Drosophila suzukii (Matsumura) (Diptera: Drosophilidae) is an invasive pest of small and stone fruits in the Americas and Europe (Walsh et al., 2011; Cini et al., 2012; Deprá et al., 2014). Female flies cause direct damage by ovipositing into susceptible ripe fruit (Lee et al., 2011a). Eggs develop into larvae that feed on fruit flesh, rendering fruit unmarketable. To prevent fruit loss and to meet zero to low tolerance infestation levels set by packing plants, growers currently apply broad-spectrum insecticides multiple times during the harvest season (Bruck et al., 2011). They are faced with several challenges, such as knocking mature fruits off of plants, managing insecticide pre-harvest and restricted entry intervals (PHI and REI), impacting natural enemies (Roubos et al., 2014a), and risking possible secondary pest outbreaks, all of which increase production costs. A reduced insecticide spray strategy, such as border sprays, is a possible tool to curtail these challenges (VanEe et al., 2000; Roubos et al., 2014b).

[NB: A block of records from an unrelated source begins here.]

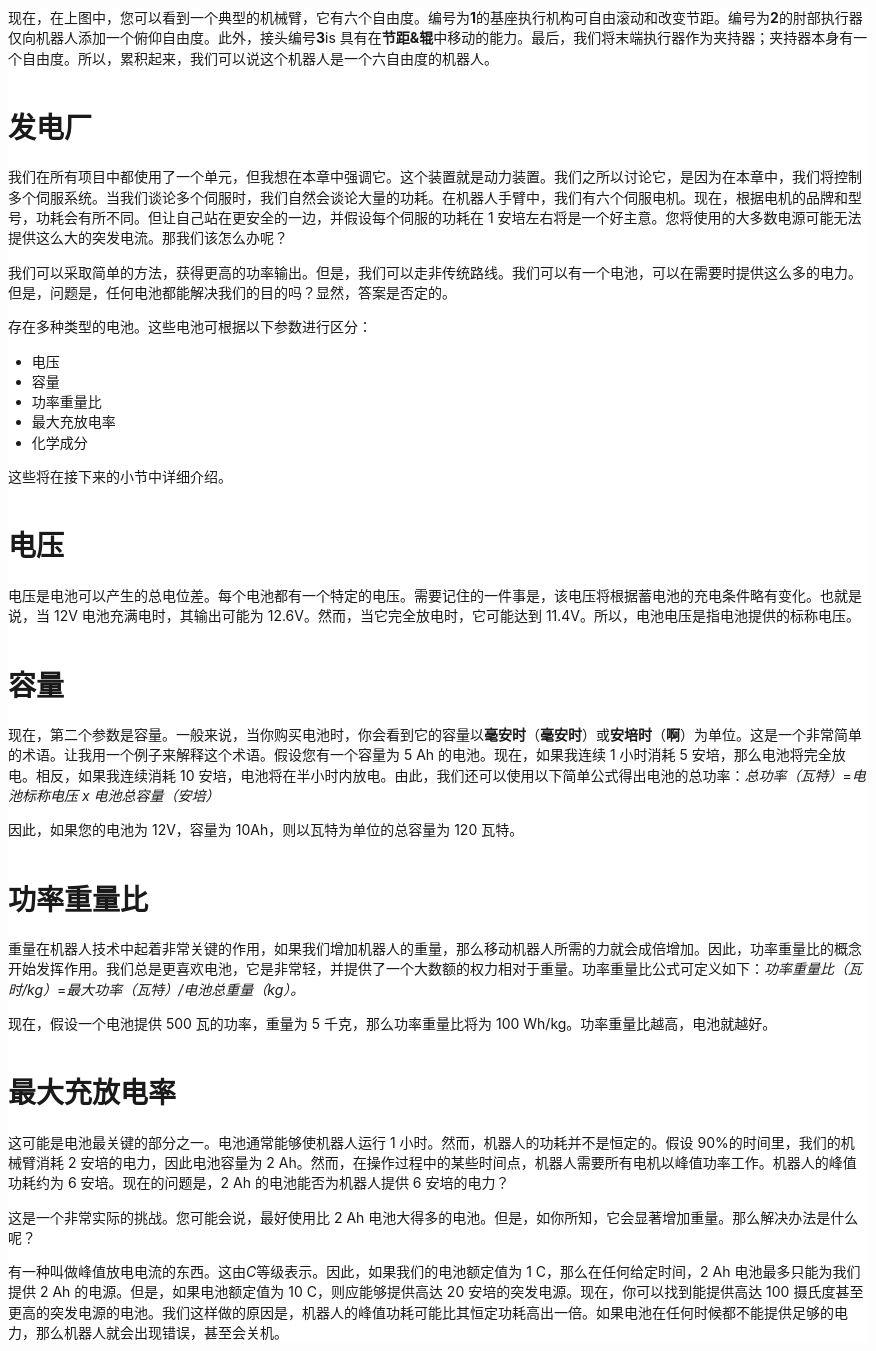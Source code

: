 现在，在上图中，您可以看到一个典型的机械臂，它有六个自由度。编号为**1**的基座执行机构可自由滚动和改变节距。编号为**2**的肘部执行器仅向机器人添加一个俯仰自由度。此外，接头编号**3**is 具有在**节距&辊**中移动的能力。最后，我们将末端执行器作为夹持器；夹持器本身有一个自由度。所以，累积起来，我们可以说这个机器人是一个六自由度的机器人。

# 发电厂

我们在所有项目中都使用了一个单元，但我想在本章中强调它。这个装置就是动力装置。我们之所以讨论它，是因为在本章中，我们将控制多个伺服系统。当我们谈论多个伺服时，我们自然会谈论大量的功耗。在机器人手臂中，我们有六个伺服电机。现在，根据电机的品牌和型号，功耗会有所不同。但让自己站在更安全的一边，并假设每个伺服的功耗在 1 安培左右将是一个好主意。您将使用的大多数电源可能无法提供这么大的突发电流。那我们该怎么办呢？

我们可以采取简单的方法，获得更高的功率输出。但是，我们可以走非传统路线。我们可以有一个电池，可以在需要时提供这么多的电力。但是，问题是，任何电池都能解决我们的目的吗？显然，答案是否定的。

存在多种类型的电池。这些电池可根据以下参数进行区分：

*   电压
*   容量
*   功率重量比
*   最大充放电率
*   化学成分

这些将在接下来的小节中详细介绍。

# 电压

电压是电池可以产生的总电位差。每个电池都有一个特定的电压。需要记住的一件事是，该电压将根据蓄电池的充电条件略有变化。也就是说，当 12V 电池充满电时，其输出可能为 12.6V。然而，当它完全放电时，它可能达到 11.4V。所以，电池电压是指电池提供的标称电压。

# 容量

现在，第二个参数是容量。一般来说，当你购买电池时，你会看到它的容量以**毫安时**（**毫安时**）或**安培时**（**啊**）为单位。这是一个非常简单的术语。让我用一个例子来解释这个术语。假设您有一个容量为 5 Ah 的电池。现在，如果我连续 1 小时消耗 5 安培，那么电池将完全放电。相反，如果我连续消耗 10 安培，电池将在半小时内放电。由此，我们还可以使用以下简单公式得出电池的总功率：*总功率（瓦特）*=*电池标称电压 x 电池总容量（安培）*

因此，如果您的电池为 12V，容量为 10Ah，则以瓦特为单位的总容量为 120 瓦特。

# 功率重量比

重量在机器人技术中起着非常关键的作用，如果我们增加机器人的重量，那么移动机器人所需的力就会成倍增加。因此，功率重量比的概念开始发挥作用。我们总是更喜欢电池，它是非常轻，并提供了一个大数额的权力相对于重量。功率重量比公式可定义如下：*功率重量比（瓦时/kg）*=*最大功率（瓦特）/电池总重量（kg）。*

现在，假设一个电池提供 500 瓦的功率，重量为 5 千克，那么功率重量比将为 100 Wh/kg。功率重量比越高，电池就越好。

# 最大充放电率

这可能是电池最关键的部分之一。电池通常能够使机器人运行 1 小时。然而，机器人的功耗并不是恒定的。假设 90%的时间里，我们的机械臂消耗 2 安培的电力，因此电池容量为 2 Ah。然而，在操作过程中的某些时间点，机器人需要所有电机以峰值功率工作。机器人的峰值功耗约为 6 安培。现在的问题是，2 Ah 的电池能否为机器人提供 6 安培的电力？

这是一个非常实际的挑战。您可能会说，最好使用比 2 Ah 电池大得多的电池。但是，如你所知，它会显著增加重量。那么解决办法是什么呢？

有一种叫做峰值放电电流的东西。这由*C*等级表示。因此，如果我们的电池额定值为 1 C，那么在任何给定时间，2 Ah 电池最多只能为我们提供 2 Ah 的电源。但是，如果电池额定值为 10 C，则应能够提供高达 20 安培的突发电源。现在，你可以找到能提供高达 100 摄氏度甚至更高的突发电源的电池。我们这样做的原因是，机器人的峰值功耗可能比其恒定功耗高出一倍。如果电池在任何时候都不能提供足够的电力，那么机器人就会出现错误，甚至会关机。

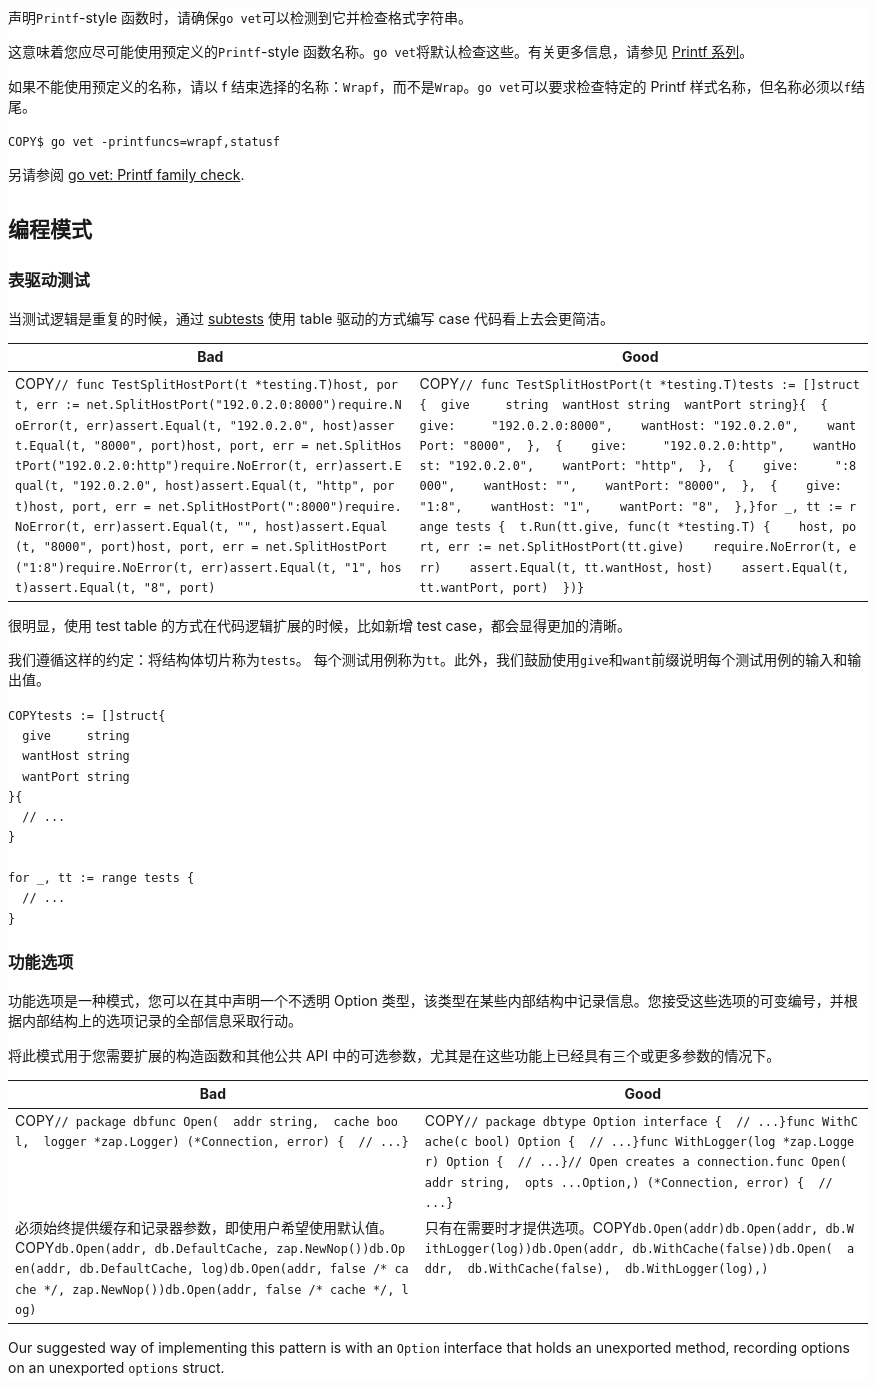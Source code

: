 声明`Printf`-style 函数时，请确保`go vet`可以检测到它并检查格式字符串。

这意味着您应尽可能使用预定义的`Printf`-style 函数名称。`go vet`将默认检查这些。有关更多信息，请参见 [Printf 系列](https://golang.org/cmd/vet/#hdr-Printf_family)。

如果不能使用预定义的名称，请以 f 结束选择的名称：`Wrapf`，而不是`Wrap`。`go vet`可以要求检查特定的 Printf 样式名称，但名称必须以`f`结尾。

```
COPY$ go vet -printfuncs=wrapf,statusf
```

另请参阅 [go vet: Printf family check](https://kuzminva.wordpress.com/2017/11/07/go-vet-printf-family-check/).

## 编程模式

### 表驱动测试

当测试逻辑是重复的时候，通过 [subtests](https://blog.golang.org/subtests) 使用 table 驱动的方式编写 case 代码看上去会更简洁。

| Bad                                                          | Good                                                         |
| ------------------------------------------------------------ | ------------------------------------------------------------ |
| COPY`// func TestSplitHostPort(t *testing.T)host, port, err := net.SplitHostPort("192.0.2.0:8000")require.NoError(t, err)assert.Equal(t, "192.0.2.0", host)assert.Equal(t, "8000", port)host, port, err = net.SplitHostPort("192.0.2.0:http")require.NoError(t, err)assert.Equal(t, "192.0.2.0", host)assert.Equal(t, "http", port)host, port, err = net.SplitHostPort(":8000")require.NoError(t, err)assert.Equal(t, "", host)assert.Equal(t, "8000", port)host, port, err = net.SplitHostPort("1:8")require.NoError(t, err)assert.Equal(t, "1", host)assert.Equal(t, "8", port)` | COPY`// func TestSplitHostPort(t *testing.T)tests := []struct{  give     string  wantHost string  wantPort string}{  {    give:     "192.0.2.0:8000",    wantHost: "192.0.2.0",    wantPort: "8000",  },  {    give:     "192.0.2.0:http",    wantHost: "192.0.2.0",    wantPort: "http",  },  {    give:     ":8000",    wantHost: "",    wantPort: "8000",  },  {    give:     "1:8",    wantHost: "1",    wantPort: "8",  },}for _, tt := range tests {  t.Run(tt.give, func(t *testing.T) {    host, port, err := net.SplitHostPort(tt.give)    require.NoError(t, err)    assert.Equal(t, tt.wantHost, host)    assert.Equal(t, tt.wantPort, port)  })}` |

很明显，使用 test table 的方式在代码逻辑扩展的时候，比如新增 test case，都会显得更加的清晰。

我们遵循这样的约定：将结构体切片称为`tests`。 每个测试用例称为`tt`。此外，我们鼓励使用`give`和`want`前缀说明每个测试用例的输入和输出值。

```
COPYtests := []struct{
  give     string
  wantHost string
  wantPort string
}{
  // ...
}

for _, tt := range tests {
  // ...
}
```

### 功能选项

功能选项是一种模式，您可以在其中声明一个不透明 Option 类型，该类型在某些内部结构中记录信息。您接受这些选项的可变编号，并根据内部结构上的选项记录的全部信息采取行动。

将此模式用于您需要扩展的构造函数和其他公共 API 中的可选参数，尤其是在这些功能上已经具有三个或更多参数的情况下。

| Bad                                                          | Good                                                         |
| ------------------------------------------------------------ | ------------------------------------------------------------ |
| COPY`// package dbfunc Open(  addr string,  cache bool,  logger *zap.Logger) (*Connection, error) {  // ...}` | COPY`// package dbtype Option interface {  // ...}func WithCache(c bool) Option {  // ...}func WithLogger(log *zap.Logger) Option {  // ...}// Open creates a connection.func Open(  addr string,  opts ...Option,) (*Connection, error) {  // ...}` |
| 必须始终提供缓存和记录器参数，即使用户希望使用默认值。COPY`db.Open(addr, db.DefaultCache, zap.NewNop())db.Open(addr, db.DefaultCache, log)db.Open(addr, false /* cache */, zap.NewNop())db.Open(addr, false /* cache */, log)` | 只有在需要时才提供选项。COPY`db.Open(addr)db.Open(addr, db.WithLogger(log))db.Open(addr, db.WithCache(false))db.Open(  addr,  db.WithCache(false),  db.WithLogger(log),)` |

Our suggested way of implementing this pattern is with an `Option` interface
that holds an unexported method, recording options on an unexported `options`
struct.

In border sprays (DeBach & Bartlett, 1951), pesticide is applied to crop plants in the field border at the same rate and volume as cover sprays, while leaving the center of the field untreated. Border sprays are typically effective against pests migrating into the field from field margins (Lafleur & Hill, 1987; Ferguson et al., 2000) and against ‘edge oriented’ colonizers (Reardon & Spurgeon, 2003). Border sprays have been used to manage apple maggot, codling moth (Trimble & Solymar, 1997; Trimble & Vickers, 2000), and plum curculio (Chouinard et al., 1992; Vincent et al., 1997) in apple orchards; alfalfa weevil in alfalfa (Roberts et al., 1987); and strawberry bud weevil in strawberries (Kovach et al., 1999). Systemic insecticides have been applied to potato borders for Colorado potato beetle (Blom et al., 2002) and an attract and kill applied to cucumber borders for melon fly management (Prokopy et al., 2003). Possible advantages of border sprays include reduced fruit knockdown within the field, reduction of insecticide inputs, fewer environmental impacts, and conservation of natural enemies (Trimble & Solymar, 1997). A disadvantage includes a greater risk of leaving the center of a treatment plot vulnerable to pest attack.
We hypothesized that reduced spray strategies of border sprays would be as effective as cover applications at managing the highly mobile D. suzukii (Mitsui et al., 2010) and would conserve natural enemies. Mobility of D. suzukii was tested by a preliminary mark-release-recapture study using fluorescent dusts that showed D. suzukii moved approximately 67–87 m in 36 h (J.C. Lee, unpublished). Field margins with non-crop hosts such as ‘Himalaya’ blackberry (Rubus armeniacus F.) may also provide refuge for overwintering adults and a source for invasion of the cultivated raspberry fields when ripe (Klick et al., 2014).
The objectives were to determine if border sprays for spotted wing Drosophila, Drosophila suzukii, (SWD) are
(I) as efficacious as conventional covers sprays,
(II) result in less fruit knockdown, and
(III) conserve natural enemies and result in fewer secondary pests.